The compound thapsigargicin was screened from a series of SERCA inhibitors. The study in vitro showed that thapsigargicin induced cellular apoptosis by depletion of endoplasmic reticulum calcium ions and oxidative stress. The inhibitory effect of thapsigargicin on T-ALL was evaluated in cell lines and mouse model [46]. Thapsigargicin inhibits NOTCH1 mutated T-ALL cells more specifically than NOTCH1 wild-type T-ALL cells. However, severe dose-limited cardiotoxicity was observed, which limited the clinical application [47]. The folate conjugate named as JQ-FT combines folic acid with thapsigargicin through a cleavable bond to achieve leukemia-specific delivery of thapsigargicin. JQ-FT is a NOTCH1 inhibitor with a dual selectivity, targeting both NOTCH1 mutations and leukemia cells. In the xenograft model, JQ-FT inhibits NOTCH1-mutated T-ALL growth in vivo. And the sensitivity of JQ-FT to cells in NOTCH1-mutated T-ALL is higher than that of NOTCH1 wild-type cells [47].

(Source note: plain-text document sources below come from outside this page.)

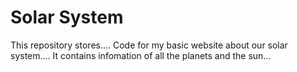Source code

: # Solar System

This repository stores....
Code for my basic website about our solar system....
It contains infomation of all the planets and the sun...

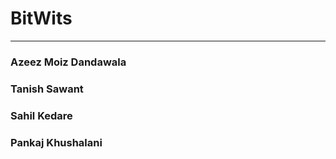 # BitWits
***

### Azeez Moiz Dandawala <Badge text="beta" type="warning"/> <Badge text="default theme"/>


### Tanish Sawant <Badge text="beta" type="warning"/> <Badge text="default theme"/>  

### Sahil Kedare <Badge text="beta" type="warning"/> <Badge text="default theme"/>

### Pankaj Khushalani <Badge text="beta" type="warning"/> <Badge text="default theme"/>
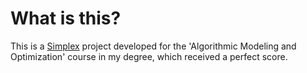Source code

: # What is this?
This is a [Simplex](https://optimization.cbe.cornell.edu/index.php?title=Simplex_algorithm) project developed for the 'Algorithmic Modeling and Optimization' course in my degree, which received a perfect score.
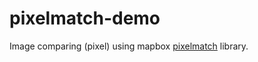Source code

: # pixelmatch-demo

Image comparing (pixel) using mapbox [pixelmatch](https://github.com/mapbox/pixelmatch) library.
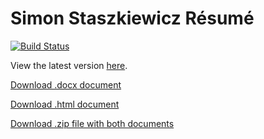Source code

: # Simon Staszkiewicz Résumé

[![Build Status](https://app.travis-ci.com/Stasmo/resume.svg?branch=master)](https://app.travis-ci.com/Stasmo/resume.svg?branch=master)

View the latest version [here](https://github.com/Stasmo/resume/blob/master/SimonStaszkiewiczResume.md).

[Download .docx document](https://simon-staszkiewicz-public.s3-us-west-2.amazonaws.com/resume/latest/SimonStaszkiewiczResume.docx)

[Download .html document](https://simon-staszkiewicz-public.s3-us-west-2.amazonaws.com/resume/latest/SimonStaszkiewiczResume.html)

[Download .zip file with both documents](https://simon-staszkiewicz-public.s3-us-west-2.amazonaws.com/resume/latest/SimonStaszkiewiczResume.zip)
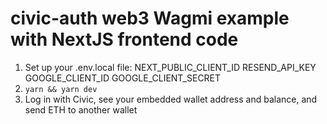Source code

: # civic-auth web3 Wagmi example with NextJS frontend code
1. Set up your .env.local file:
    NEXT_PUBLIC_CLIENT_ID
    RESEND_API_KEY
    GOOGLE_CLIENT_ID
    GOOGLE_CLIENT_SECRET
2. `yarn && yarn dev`
3. Log in with Civic, see your embedded wallet address and balance, and send ETH to another wallet
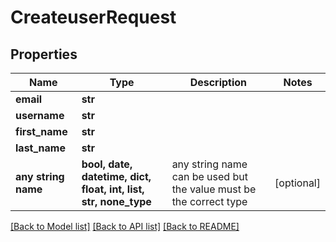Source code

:# CreateuserRequest


## Properties
Name | Type | Description | Notes
------------ | ------------- | ------------- | -------------
**email** | **str** |  | 
**username** | **str** |  | 
**first_name** | **str** |  | 
**last_name** | **str** |  | 
**any string name** | **bool, date, datetime, dict, float, int, list, str, none_type** | any string name can be used but the value must be the correct type | [optional]

[[Back to Model list]](../README.md#documentation-for-models) [[Back to API list]](../README.md#documentation-for-api-endpoints) [[Back to README]](../README.md)


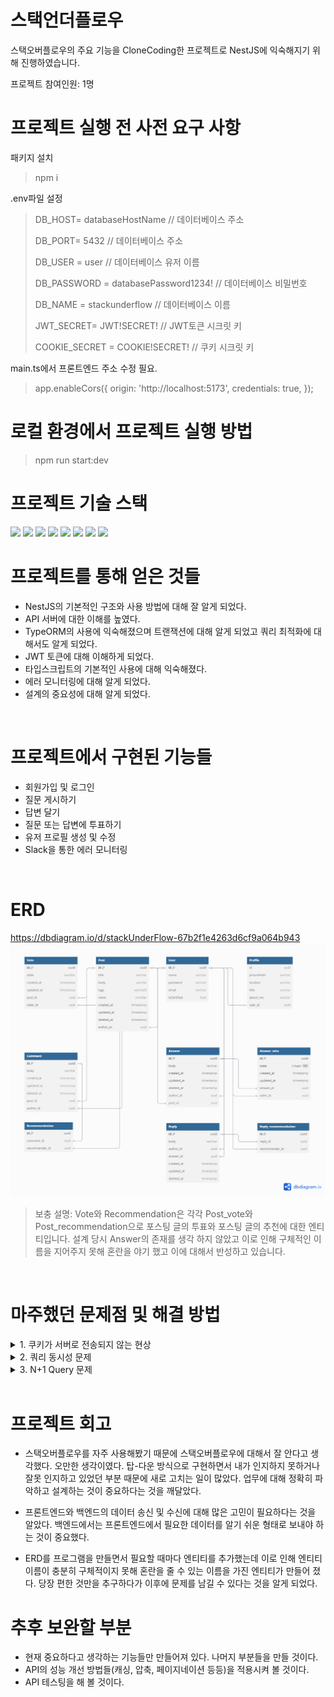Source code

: # 스택언더플로우

스택오버플로우의 주요 기능을 CloneCoding한 프로젝트로 NestJS에 익숙해지기 위해 진행하였습니다.

프로젝트 참여인원: 1명

# 프로젝트 실행 전 사전 요구 사항
패키지 설치
> npm i

.env파일 설정
> DB_HOST= databaseHostName // 데이터베이스 주소
> 
> DB_PORT= 5432 // 데이터베이스 주소
> 
> DB_USER = user // 데이터베이스 유저 이름
> 
> DB_PASSWORD = databasePassword1234! // 데이터베이스 비밀번호
> 
> DB_NAME = stackunderflow // 데이터베이스 이름
> 
> JWT_SECRET= JWT!SECRET! // JWT토큰 시크릿 키
> 
> COOKIE_SECRET = COOKIE!SECRET! // 쿠키 시크릿 키

main.ts에서 프론트엔드 주소 수정 필요.
> app.enableCors({
    origin: 'http://localhost:5173',
    credentials: true,
  });


# 로컬 환경에서 프로젝트 실행 방법
> npm run start:dev

# 프로젝트 기술 스택
<div dir="auto">
<img src="https://img.shields.io/badge/NestJS-E0234E?style=for-the-badge&logo=NestJS&logoColor=white">
<img src="https://img.shields.io/badge/Node.js-339933?style=for-the-badge&logo=Node.js&logoColor=white">
<img src="https://img.shields.io/badge/Axios-5A29E4?style=for-the-badge&logo=Axios&logoColor=white">
<img src="https://img.shields.io/badge/bcrypt-3386C3?style=for-the-badge&logo=OpenSSL&logoColor=white">
<img src="https://img.shields.io/badge/PostgreSQL-4169E1?style=for-the-badge&logo=PostgreSQL&logoColor=white">
<img src="https://img.shields.io/badge/TypeORM-FF5864?style=for-the-badge&logo=TypeORM&logoColor=white">
<img src="https://img.shields.io/badge/TypeScript-3178C6?style=for-the-badge&logo=TypeScript&logoColor=white">
<img src="https://img.shields.io/badge/JWT-000000?style=for-the-badge&logo=JSON%20Web%20Tokens&logoColor=white">

<br>

</div>

# 프로젝트를 통해 얻은 것들
- NestJS의 기본적인 구조와 사용 방법에 대해 잘 알게 되었다.
- API 서버에 대한 이해를 높였다.
- TypeORM의 사용에 익숙해졌으며 트랜잭션에 대해 알게 되었고 쿼리 최적화에 대해서도 알게 되었다.
- JWT 토큰에 대해 이해하게 되었다.
- 타입스크립트의 기본적인 사용에 대해 익숙해졌다.
- 에러 모니터링에 대해 알게 되었다.
- 설계의 중요성에 대해 알게 되었다.

<br>

# 프로젝트에서 구현된 기능들
- 회원가입 및 로그인
- 질문 게시하기
- 답변 달기
- 질문 또는 답변에 투표하기
- 유저 프로필 생성 및 수정
- Slack을 통한 에러 모니터링

<br>

# ERD
https://dbdiagram.io/d/stackUnderFlow-67b2f1e4263d6cf9a064b943
<img src='./pictures/ERD.png'>
> 보충 설명:
> Vote와 Recommendation은 각각 Post_vote와 Post_recommendation으로 포스팅 글의 투표와 포스팅 글의 추천에 대한 엔티티입니다.
> 설계 당시 Answer의 존재를 생각 하지 않았고 이로 인해 구체적인 이름을 지어주지 못해 혼란을 야기 했고 이에 대해서 반성하고 있습니다.

<br>

# 마주했던 문제점 및 해결 방법
<details>
  <summary>1. 쿠키가 서버로 전송되지 않는 현상</summary>

알게된 것:
- 쿠키의 sameSite 설정에 대해 알게 되었다.
- CORS의 Credential 설정에 대해 알게 되었다.

해결 방법:  
- HTTPS를 사용하면 쿠키의 sameSite 설정을 none으로 설정할 수 있고 이렇게 설정되면 쿠키가 같은 사이트가 아니여도 전송이 된다.
- 서버의 설정에서 Credential을 허용하면 클라이언트는 요청을 보낼 때 쿠키와 HTTP 세션 정보를 같이 보낼 수 있다. 클라이언트에서도 withCredential 설정과 함께 요청을 보내면 쿠키가 서버에 전송이 된다.
</details>

<details>
  <summary>2. 쿼리 동시성 문제</summary>

알게된 것:
- 데이터베이스에서는 여러 트랜잭션이 동시에 실행될 수 있기 때문에 동시성 문제가 발생할 수 있다.
- 여러 트랜잭션에서 같은 데이터를 읽을 때는 일관성 문제는 거의 발생하지 않는다. 그러나 쓰기 작업이 동시에 일어날 경우, 데이터 일관성이 깨질 수 있다.

해결 방법:  
- 트랜잭션에서 락을 사용하여 다른 트랜잭션이 같은 데이터에 접근하지 못하도록 할 수 있다. 
- Redis와 같은 메세지 큐를 활용하여, 쿼리 작업에 대해 순차적으로 처리 되게 만든다.
- 간단한 경우 데이터베이스의 원자적 연산을 활용한다.


</details>

<details>
  <summary>3. N+1 Query 문제</summary>

알게된 것:
- SQL 쿼리를 할 때는 가능한 쿼리의 수를 줄이는 것이 좋다.
- 불필요한 SQL 쿼리는 서버의 performance를 저하시킨다.

해결 방법:  
- JOIN문을 이용하여 한 번의 쿼리로 모든 데이터를 가져오게 만든다.
- VIEW를 만들어 자주 가져오는 데이터들로 이루어진 가상 테이블을 만들고 View에 쿼리를 한다.


</details>

<br>

# 프로젝트 회고
- 스택오버플로우를 자주 사용해봤기 때문에 스택오버플로우에 대해서 잘 안다고 생각했다. 오만한 생각이였다. 탑-다운 방식으로 구현하면서 내가 인지하지 못하거나 잘못 인지하고 있었던 부분 때문에 새로 고치는 일이 많았다. 업무에 대해 정확히 파악하고 설계하는 것이 중요하다는 것을 깨달았다.

- 프론트엔드와 백엔드의 데이터 송신 및 수신에 대해 많은 고민이 필요하다는 것을 알았다. 백엔드에서는 프론트엔드에서 필요한 데이터를 알기 쉬운 형태로 보내야 하는 것이 중요했다.

- ERD를 프로그램을 만들면서 필요할 때마다 엔티티를 추가했는데 이로 인해 엔티티 이름이 충분히 구체적이지 못해 혼란을 줄 수 있는 이름을 가진 엔티티가 만들어 졌다. 당장 편한 것만을 추구하다가 이후에 문제를 남길 수 있다는 것을 알게 되었다.

# 추후 보완할 부분
- 현재 중요하다고 생각하는 기능들만 만들어져 있다. 나머지 부분들을 만들 것이다.
- API의 성능 개선 방법들(캐싱, 압축, 페이지네이션 등등)을 적용시켜 볼 것이다.
- API 테스팅을 해 볼 것이다.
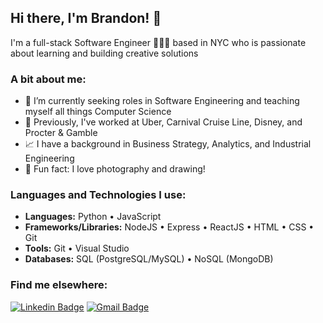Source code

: ## Hi there, I'm Brandon! 👋
I'm a full-stack Software Engineer 👨🏼‍💻 based in NYC who is passionate about learning and building creative solutions

### A bit about me:
- 🔭 I’m currently seeking roles in Software Engineering and teaching myself all things Computer Science
- 💼 Previously, I've worked at Uber, Carnival Cruise Line, Disney, and Procter & Gamble
- 📈 I have a background in Business Strategy, Analytics, and Industrial Engineering
- 📸 Fun fact: I love photography and drawing!

### Languages and Technologies I use:
* __Languages:__ Python • JavaScript
* __Frameworks/Libraries:__ NodeJS • Express • ReactJS • HTML • CSS • Git
* __Tools:__ Git • Visual Studio
* __Databases:__ SQL (PostgreSQL/MySQL) • NoSQL (MongoDB)

### Find me elsewhere:
[![Linkedin Badge](https://img.shields.io/badge/-LinkedIn-blue?style=flat-square&logo=Linkedin&logoColor=white&link=https://linkedin.com/in/brandonpeebles)](https://linkedin.com/in/brandonpeebles)
[![Gmail Badge](https://img.shields.io/badge/-Gmail-c14438?style=flat-square&logo=Gmail&logoColor=white&link=mailto:peeblesbrandon@gmail.com)](mailto:peeblesbrandon@gmail.com)
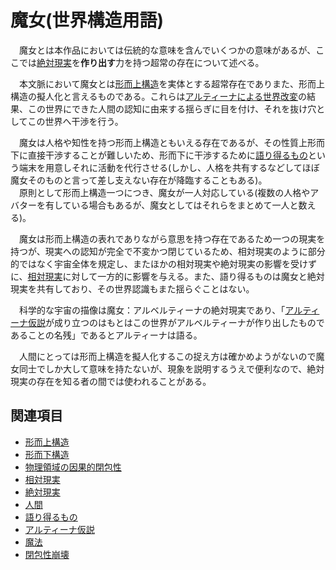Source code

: # 魔女(世界構造用語)

　魔女とは本作品においては伝統的な意味を含んでいくつかの意味があるが、ここでは[絶対現実](0302絶対現実.md)を**作り出す**力を持つ超常の存在について述べる。

　本文脈において魔女とは[形而上構造](0201形而上構造.md)を実体とする超常存在でありまた、形而上構造の擬人化と言えるものである。これらは[アルティーナによる世界改変](../../歴史・事象/0001閉包性崩壊.md)の結果、この世界にできた人間の認知に由来する揺らぎに目を付け、それを抜け穴としてこの世界へ干渉を行う。

　魔女は人格や知性を持つ形而上構造ともいえる存在であるが、その性質上形而下に直接干渉することが難しいため、形而下に干渉するために[語り得るもの](0305語り得るもの.md)という端末を用意しそれに活動を代行させる(しかし、人格を共有するなどしてほぼ魔女そのものと言って差し支えない存在が降臨することもある)。  
　原則として形而上構造一つにつき、魔女が一人対応している(複数の人格やアバターを有している場合もあるが、魔女としてはそれらをまとめて一人と数える)。

　魔女は形而上構造の表れでありながら意思を持つ存在であるため一つの現実を持つが、現実への認知が完全で不変かつ閉じているため、相対現実のように部分的ではなく宇宙全体を規定し、またほかの相対現実や絶対現実の影響を受けずに、[相対現実](0301相対現実.md)に対して一方的に影響を与える。また、語り得るものは魔女と絶対現実を共有しており、その世界認識もまた揺らぐことはない。

　科学的な宇宙の描像は魔女：アルベルティーナの絶対現実であり、「[アルティーナ仮説](0306アルティーナ仮説.md)が成り立つのはもとはこの世界がアルベルティーナが作り出したものであることの名残」であるとアルティーナは語る。

　人間にとっては形而上構造を擬人化するこの捉え方は確かめようがないので魔女同士でしか大して意味を持たないが、現象を説明するうえで便利なので、絶対現実の存在を知る者の間では使われることがある。

## 関連項目

- [形而上構造](0201形而上構造.md)
- [形而下構造](0202形而下構造.md)
- [物理領域の因果的閉包性](0203物理領域の因果的閉包性.md)
- [相対現実](0301相対現実.md)
- [絶対現実](0302絶対現実.md)
- [人間](0304人間.md)
- [語り得るもの](0305語り得るもの.md)
- [アルティーナ仮説](0306アルティーナ仮説.md)
- [魔法](../異能用語/0002魔法.md)
- [閉包性崩壊](../../歴史・事象/0001閉包性崩壊.md)
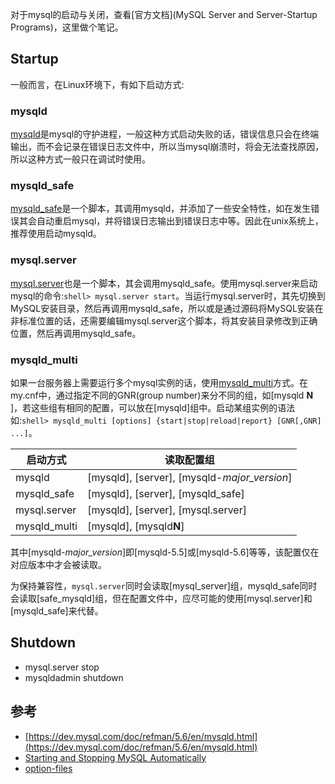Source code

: 
对于mysql的启动与关闭，查看[官方文档](MySQL Server and Server-Startup Programs)，这里做个笔记。

## Startup

一般而言，在Linux环境下，有如下启动方式:   

### mysqld

[mysqld](https://dev.mysql.com/doc/refman/5.6/en/mysqld.html)是mysql的守护进程，一般这种方式启动失败的话，错误信息只会在终端输出，而不会记录在错误日志文件中，所以当mysql崩溃时，将会无法查找原因，所以这种方式一般只在调试时使用。

### mysqld_safe

[mysqld_safe](https://dev.mysql.com/doc/refman/5.6/en/mysqld-safe.html)是一个脚本，其调用mysqld，并添加了一些安全特性，如在发生错误其会自动重启mysql，并将错误日志输出到错误日志中等。因此在unix系统上，推荐使用启动mysqld。

### mysql.server

[mysql.server](https://dev.mysql.com/doc/refman/5.6/en/mysql-server.html)也是一个脚本，其会调用mysqld_safe。使用mysql.server来启动mysql的命令:`shell> mysql.server start`。当运行mysql.server时，其先切换到MySQL安装目录，然后再调用mysqld_safe，所以或是通过源码将MySQL安装在非标准位置的话，还需要编辑mysql.server这个脚本，将其安装目录修改到正确位置，然后再调用mysqld_safe。

### mysqld_multi

如果一台服务器上需要运行多个mysql实例的话，使用[mysqld_multi](https://dev.mysql.com/doc/refman/5.6/en/mysqld-multi.html)方式。在my.cnf中，通过指定不同的GNR(group number)来分不同的组，如[mysqld **N** ]，若这些组有相同的配置，可以放在[mysqld]组中。启动某组实例的语法如:`shell> mysqld_multi [options] {start|stop|reload|report} [GNR[,GNR] ...]`。


   启动方式   |  读取配置组
--------------|----------------
mysqld        | [mysqld], [server], [mysqld-*major_version*]
mysqld_safe   | [mysqld], [server], [mysqld_safe]
mysql.server  | [mysqld], [server], [mysql.server]
mysqld_multi  | [mysqld], [mysqld**N**]

其中[mysqld-*major_version*]即[mysqld-5.5]或[mysqld-5.6]等等，该配置仅在对应版本中才会被读取。

为保持兼容性，`mysql.server`同时会读取[mysql_server]组，mysqld_safe同时会读取[safe_mysqld]组，但在配置文件中，应尽可能的使用[mysql.server]和[mysqld_safe]来代替。

## Shutdown

- mysql.server stop
- mysqldadmin shutdown


参考
---
- [https://dev.mysql.com/doc/refman/5.6/en/mysqld.html](https://dev.mysql.com/doc/refman/5.6/en/mysqld.html)
- [Starting and Stopping MySQL Automatically](https://dev.mysql.com/doc/refman/5.6/en/automatic-start.html)
- [option-files](https://dev.mysql.com/doc/refman/5.6/en/option-files.html)
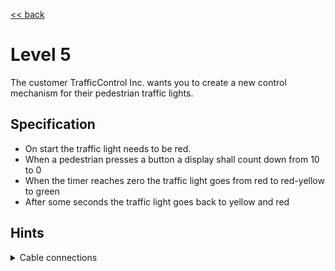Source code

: [<< back](index)

# Level 5

The customer TrafficControl Inc. wants you to create a new control mechanism for their pedestrian traffic lights.

## Specification

- On start the traffic light needs to be red.
- When a pedestrian presses a button a display shall count down from 10 to 0
- When the timer reaches zero the traffic light goes from red to red-yellow to green
- After some seconds the traffic light goes back to yellow and red 

## Hints

<details>
  <summary>Cable connections</summary>
  
  ## Heading
  1. A numbered
  2. list
     * With some
     * Sub bullets
</details>
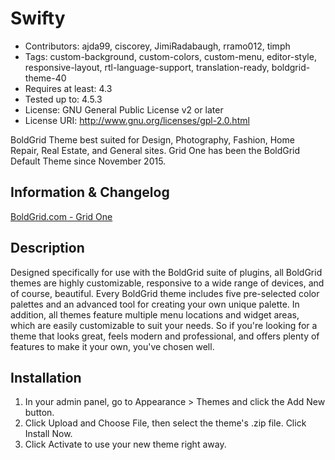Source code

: # Swifty
- Contributors: ajda99, ciscorey, JimiRadabaugh, rramo012, timph
- Tags: custom-background, custom-colors, custom-menu, editor-style, responsive-layout, rtl-language-support, translation-ready, boldgrid-theme-40
- Requires at least: 4.3
- Tested up to: 4.5.3
- License: GNU General Public License v2 or later
- License URI: http://www.gnu.org/licenses/gpl-2.0.html

BoldGrid Theme best suited for Design, Photography, Fashion, Home Repair, Real Estate, and General sites.
Grid One has been the BoldGrid Default Theme since November 2015.

## Information & Changelog
[BoldGrid.com - Grid One](http://www.boldgrid.com/grid-one/)

## Description
Designed specifically for use with the BoldGrid suite of plugins, all BoldGrid themes are highly customizable, responsive to a wide range of devices, and of course, beautiful. Every BoldGrid theme includes five pre-selected color palettes and an advanced tool for creating your own unique palette. In addition, all themes feature multiple menu locations and widget areas, which are easily customizable to suit your needs. So if you're looking for a theme that looks great, feels modern and professional, and offers plenty of features to make it your own, you've chosen well.

## Installation
1. In your admin panel, go to Appearance > Themes and click the Add New button.
2. Click Upload and Choose File, then select the theme's .zip file. Click Install Now.
3. Click Activate to use your new theme right away.
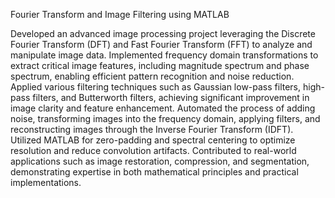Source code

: Fourier Transform and Image Filtering using MATLAB

Developed an advanced image processing project leveraging the Discrete Fourier Transform (DFT) and Fast Fourier Transform (FFT) to analyze and manipulate image data.
Implemented frequency domain transformations to extract critical image features, including magnitude spectrum and phase spectrum, enabling efficient pattern recognition and noise reduction.
Applied various filtering techniques such as Gaussian low-pass filters, high-pass filters, and Butterworth filters, achieving significant improvement in image clarity and feature enhancement.
Automated the process of adding noise, transforming images into the frequency domain, applying filters, and reconstructing images through the Inverse Fourier Transform (IDFT).
Utilized MATLAB for zero-padding and spectral centering to optimize resolution and reduce convolution artifacts.
Contributed to real-world applications such as image restoration, compression, and segmentation, demonstrating expertise in both mathematical principles and practical implementations.
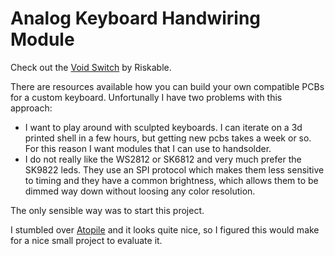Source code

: # Analog Keyboard Handwiring Module

Check out the [Void Switch](https://github.com/riskable/void_switch) by Riskable.

There are resources available how you can build your own compatible PCBs for a custom keyboard.
Unfortunally I have two problems with this approach:
- I want to play around with sculpted keyboards. I can iterate on a 3d printed shell in a few hours, but getting new pcbs takes a week or so. For this reason I want modules that I can use to handsolder.
- I do not really like the WS2812 or SK6812 and very much prefer the SK9822 leds. They use an SPI protocol which makes them less sensitive to timing and they have a common brightness, which allows them to be dimmed way down without loosing any color resolution.

The only sensible way was to start this project.

I stumbled over [Atopile](https://atopile.io/) and it looks quite nice, so I figured this would make for a nice small project to evaluate it.
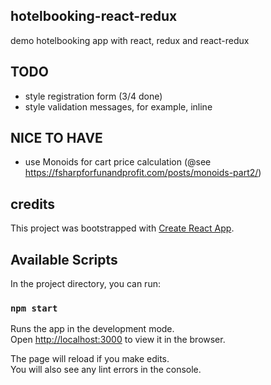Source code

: 
## hotelbooking-react-redux

demo hotelbooking app with react, redux and react-redux

## TODO

 - style registration form (3/4 done)
 - style validation messages, for example, inline
 
## NICE TO HAVE 
 - use Monoids for cart price calculation (@see https://fsharpforfunandprofit.com/posts/monoids-part2/)
 
## credits

This project was bootstrapped with [Create React App](https://github.com/facebook/create-react-app).

## Available Scripts

In the project directory, you can run:

### `npm start`

Runs the app in the development mode.<br>
Open [http://localhost:3000](http://localhost:3000) to view it in the browser.

The page will reload if you make edits.<br>
You will also see any lint errors in the console.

Clerodane diterpene casearin J (CJ), a natural SERCA inhibitor, mainly targets NOTCH1 HD domain mutant in T-ALL. Experiments in cell lines show that CJ can induce T-ALL cell death in the low molar concentration [48]. CJ reduces the level of ICN1 in T-ALL cells carrying NOTCH1 HD domain mutations, and this effect was significantly reduced in the cells with normal NOTCH alleles and juxtamembrane expansion mutations [49]. CJ can also cause slight activation of NF-κB. The combined treatment of CJ and NF-κB inhibitor, parthenolide, resulted in significant synergistic death of T-ALL cells [48].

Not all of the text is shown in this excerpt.